Grande Fratello Vip Quel che resta della vita (irreale)
- Il Fatto Quotidiano
- » ALESSANDRO FERRUCCI @A_Ferrucci
Sono dei reduci, dei disperati, dei dinosauri. Sedotti dalle ultime luci della (presunta) celebrità, e poi via, il Coronavirus ha spostato il (loro) riflettore, all’improvviso sono rimasti nudi davanti a se stessi, sostenuti al massimo da Alfonso Signorini, senza più un pubblico generoso nell’applaudire e sostenere ogni loro stupidaggine.
ED ECCO la differente prospettiva: lo spettacolo del Grande Fratello Vipnon è più un “come siamo”, ma un “come eravamo”: è come se all’improvviso fosse diventato un programma da cineteca, è già dentro un altro contenitore mentale, con i pochi protagonisti ossessionati nell’aggrapparsi alle loro speranze, quando in realtà sono i soggetti più disperati della televisione, e suscitano tenerezza oggettiva. Così guardano i video dei loro cari, tutti chiusi nelle rispettive case, e piangono. Piange Antonio Zequila, detto “er mutanda”, si dispera; piange Fabio Testi, con maggiore compostezza; piange una tizia semi- sconosciuta; piangono a turno tutti per tutto quello che avviene fuori dal loro contesto, ma non escono, ancora credono alla vecchia liturgia dell’importante è esserci, “vi diamo un servizio per distrarvi”.

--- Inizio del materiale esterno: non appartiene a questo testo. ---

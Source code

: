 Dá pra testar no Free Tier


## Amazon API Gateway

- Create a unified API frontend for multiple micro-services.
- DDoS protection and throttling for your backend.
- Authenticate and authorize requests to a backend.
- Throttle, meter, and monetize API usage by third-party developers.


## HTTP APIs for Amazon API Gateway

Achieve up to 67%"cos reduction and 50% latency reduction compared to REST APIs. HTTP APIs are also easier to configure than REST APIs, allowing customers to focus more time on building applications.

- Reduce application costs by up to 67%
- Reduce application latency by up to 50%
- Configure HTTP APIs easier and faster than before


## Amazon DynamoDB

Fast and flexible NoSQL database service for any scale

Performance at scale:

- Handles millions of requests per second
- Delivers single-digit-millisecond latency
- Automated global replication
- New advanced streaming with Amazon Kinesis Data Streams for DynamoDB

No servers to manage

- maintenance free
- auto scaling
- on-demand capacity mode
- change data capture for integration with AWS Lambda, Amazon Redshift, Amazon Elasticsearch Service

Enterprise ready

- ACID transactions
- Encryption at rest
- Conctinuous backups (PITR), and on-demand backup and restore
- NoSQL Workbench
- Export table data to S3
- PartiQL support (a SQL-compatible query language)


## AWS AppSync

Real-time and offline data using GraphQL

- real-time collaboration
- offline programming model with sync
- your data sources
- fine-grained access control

E allora vanno avanti, con piccole beghe, frasi scomposte, congiuntivi in pensione, accuse surreali, bagni con il sale per scacciare via gli spiriti maligni, amori, amicizie, accuse incrociate. Nullità. E più continuano e più appaiono disperati nella loro essenza. Nella loro missione. Nel loro essere. Nella loro solitudine. Qualcuno ha fatto credere loro di essere in “missione per conto di Dio” ( Blues Brothers dixit), e loro si sono lanciati con tutta la buona volontà; peccato che il Grande Fratello Vip è arrivato, non per scelta, nelle case di ognuno di noi, ognuno fa i conti con una quotidianità divisa e condivisa attraverso i piccoli schermi del cellulare, e l’eliminazione non avviene per via di un voto da casa, ma per un virus. E ALLORA uno pensa a quello che ha dichiarato al Fatto Massimo Popolizio: “La nostra è una professione di rinunce”. Quella dell’artista è una professione di rinunce. E lui si riferiva alla possibilità di una vita privata piena, tonda, come il comune sentire ha individuato nei secoli, mentre l’a r t is t a deve pensare al pubblico, intrattenere, tramandare, decodificare emozioni e riproporle nella loro radice; la famiglia dell’artista è sul breve la compagnia del set, del palco, del riflettore; sul lungo è chi ascolta.
E i protagonisti del Grande Fratello Vip si sentono artisti, a prescindere dal loro valore, si comportano come tali, quindi stanno rinunciando a loro stessi, al normale istinto di stare accanto agli affetti, di capire cosa stia accadendo ai loro affetti; restano lì, e nessuno li reclama, non c’è stata una persona, nemmeno una, che ha detto a Tizio o Caio: “Esci, qui c’è bisogno di te”; o “esci, salvati: la vita è improvvisamente diventata altro”.
Macché.
Vanno avanti, Valeria Marini piange perché dopo mesi ha sentito la mamma al telefono, e le sue unghie spezzate, distrutte, arrese, raccontano di lei più di ogni mezza frase espressa.
E va visto. Il Gf Vip va visto, perché è l’ultima appendice di un mondo che non c’è più, non ci sarà più. E forse domani noi saremo migliori di tutto questo.